Once the traveller sets foot in this village, he is affronted by filth and lethargy. The men squat, chin on knee, smoking or sleeping. There is a curious lifelessness about the place as it clings, a conglomeration of hovels, to the upland slope. There is only one half-solid building in Oxoxoco, which is the church. My views on religion are tolerably well known, but I made my way to this edifice to be away from the heat, the flies, and the vultures which are the street cleaners of Oxoxoco. (In this respect it is not unlike certain other cities I have visited, only in Oxoxoco the vultures have wings and no politics.) The church was comparatively cool. Resting, I looked at the painted murals. They simply christen the old bloody Aztec gods and goddesses – give them the names of saints – and go on worshipping in the old savage style.

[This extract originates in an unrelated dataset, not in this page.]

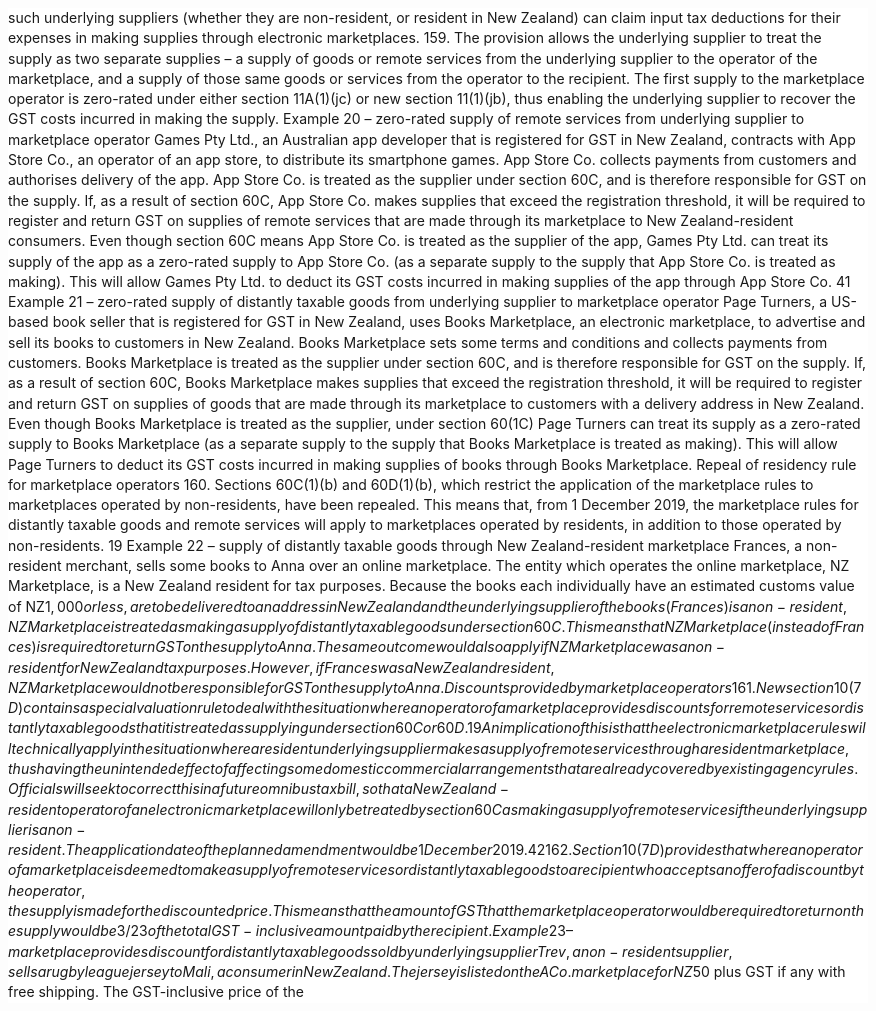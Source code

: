 such underlying suppliers (whether they are non-resident, or resident in New Zealand) can claim input tax deductions for their expenses in making supplies through electronic marketplaces. 159. The provision allows the underlying supplier to treat the supply as two separate supplies – a supply of goods or remote services from the underlying supplier to the operator of the marketplace, and a supply of those same goods or services from the operator to the recipient. The first supply to the marketplace operator is zero-rated under either section 11A(1)(jc) or new section 11(1)(jb), thus enabling the underlying supplier to recover the GST costs incurred in making the supply. Example 20 – zero-rated supply of remote services from underlying supplier to marketplace operator Games Pty Ltd., an Australian app developer that is registered for GST in New Zealand, contracts with App Store Co., an operator of an app store, to distribute its smartphone games. App Store Co. collects payments from customers and authorises delivery of the app. App Store Co. is treated as the supplier under section 60C, and is therefore responsible for GST on the supply. If, as a result of section 60C, App Store Co. makes supplies that exceed the registration threshold, it will be required to register and return GST on supplies of remote services that are made through its marketplace to New Zealand-resident consumers. Even though section 60C means App Store Co. is treated as the supplier of the app, Games Pty Ltd. can treat its supply of the app as a zero-rated supply to App Store Co. (as a separate supply to the supply that App Store Co. is treated as making). This will allow Games Pty Ltd. to deduct its GST costs incurred in making supplies of the app through App Store Co. 41 Example 21 – zero-rated supply of distantly taxable goods from underlying supplier to marketplace operator Page Turners, a US-based book seller that is registered for GST in New Zealand, uses Books Marketplace, an electronic marketplace, to advertise and sell its books to customers in New Zealand. Books Marketplace sets some terms and conditions and collects payments from customers. Books Marketplace is treated as the supplier under section 60C, and is therefore responsible for GST on the supply. If, as a result of section 60C, Books Marketplace makes supplies that exceed the registration threshold, it will be required to register and return GST on supplies of goods that are made through its marketplace to customers with a delivery address in New Zealand. Even though Books Marketplace is treated as the supplier, under section 60(1C) Page Turners can treat its supply as a zero-rated supply to Books Marketplace (as a separate supply to the supply that Books Marketplace is treated as making). This will allow Page Turners to deduct its GST costs incurred in making supplies of books through Books Marketplace. Repeal of residency rule for marketplace operators 160. Sections 60C(1)(b) and 60D(1)(b), which restrict the application of the marketplace rules to marketplaces operated by non-residents, have been repealed. This means that, from 1 December 2019, the marketplace rules for distantly taxable goods and remote services will apply to marketplaces operated by residents, in addition to those operated by non-residents. 19 Example 22 – supply of distantly taxable goods through New Zealand-resident marketplace Frances, a non-resident merchant, sells some books to Anna over an online marketplace. The entity which operates the online marketplace, NZ Marketplace, is a New Zealand resident for tax purposes. Because the books each individually have an estimated customs value of NZ$1,000 or less, are to be delivered to an address in New Zealand and the underlying supplier of the books (Frances) is a non-resident, NZ Marketplace is treated as making a supply of distantly taxable goods under section 60C. This means that NZ Marketplace (instead of Frances) is required to return GST on the supply to Anna. The same outcome would also apply if NZ Marketplace was a non-resident for New Zealand tax purposes. However, if Frances was a New Zealand resident, NZ Marketplace would not be responsible for GST on the supply to Anna. Discounts provided by marketplace operators 161. New section 10(7D) contains a special valuation rule to deal with the situation where an operator of a marketplace provides discounts for remote services or distantly taxable goods that it is treated as supplying under section 60C or 60D. 19 An implication of this is that the electronic marketplace rules will technically apply in the situation where a resident underlying supplier makes a supply of remote services through a resident marketplace, thus having the unintended effect of affecting some domestic commercial arrangements that are already covered by existing agency rules. Officials will seek to correct this in a future omnibus tax bill, so that a New Zealand-resident operator of an electronic marketplace will only be treated by section 60C as making a supply of remote services if the underlying supplier is a non-resident. The application date of the planned amendment would be 1 December 2019. 42 162. Section 10(7D) provides that where an operator of a marketplace is deemed to make a supply of remote services or distantly taxable goods to a recipient who accepts an offer of a discount by the operator, the supply is made for the discounted price. This means that the amount of GST that the marketplace operator would be required to return on the supply would be 3/23 of the total GST-inclusive amount paid by the recipient. Example 23 – marketplace provides discount for distantly taxable goods sold by underlying supplier Trev, a non-resident supplier, sells a rugby league jersey to Mali, a consumer in New Zealand. The jersey is listed on the A Co. marketplace for NZ$50 plus GST if any with free shipping. The GST-inclusive price of the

A priest came out to greet me. He radiated benevolence when he saw that I was wearing a complete suit of clothes, a watch-chain, and boots, however down at heel. In reply to his polite inquiry as to what he could do for me, I said: ‘Why, padre, you can direct me out of this charming village of yours, if you will.’ Knowing that nothing is to be got without ready cash, I gave him half a dollar, saying: ‘For the poor of your parish – if there are any poor in so delightful a place. If not, burn a few candles for those who have recently died of want. Meanwhile, if you will be so good as to direct me to some place where I can find something to eat and drink, I shall be infinitely obliged.’
‘Diego’s widow is clean and obliging,’ said he, looking at my coin. Then: ‘You are an American?’
‘I have that honour.’
‘Then you will, indeed, be well advised to move away from here as soon as you have refreshed yourself, because there is a rumour that Zapata is coming – or it may be Villa – what do I know?’
‘Presumably, the secrets of the Infinite, padre, judging by your cassock. Certainly,’ I said, ‘the secrets of Oxoxoco. Now, may I eat and drink and go on my way?’
‘I will take you to Diego’s widow,’ said he, with a sigh. ‘Up there,’ said he, pointing to the mountain slope, ‘you will certainly be safe from Villa, Zapata, and any other men in these parts. No one will go where I am pointing, señor – not the bravest of the brave. They are a superstitious people, my people.’
‘Not being superstitious yourself, padre, no doubt you have travelled that path yourself?’
Crossing himself, he said: ‘Heaven forbid!’ and hastily added: ‘But you cannot go on foot, señor?’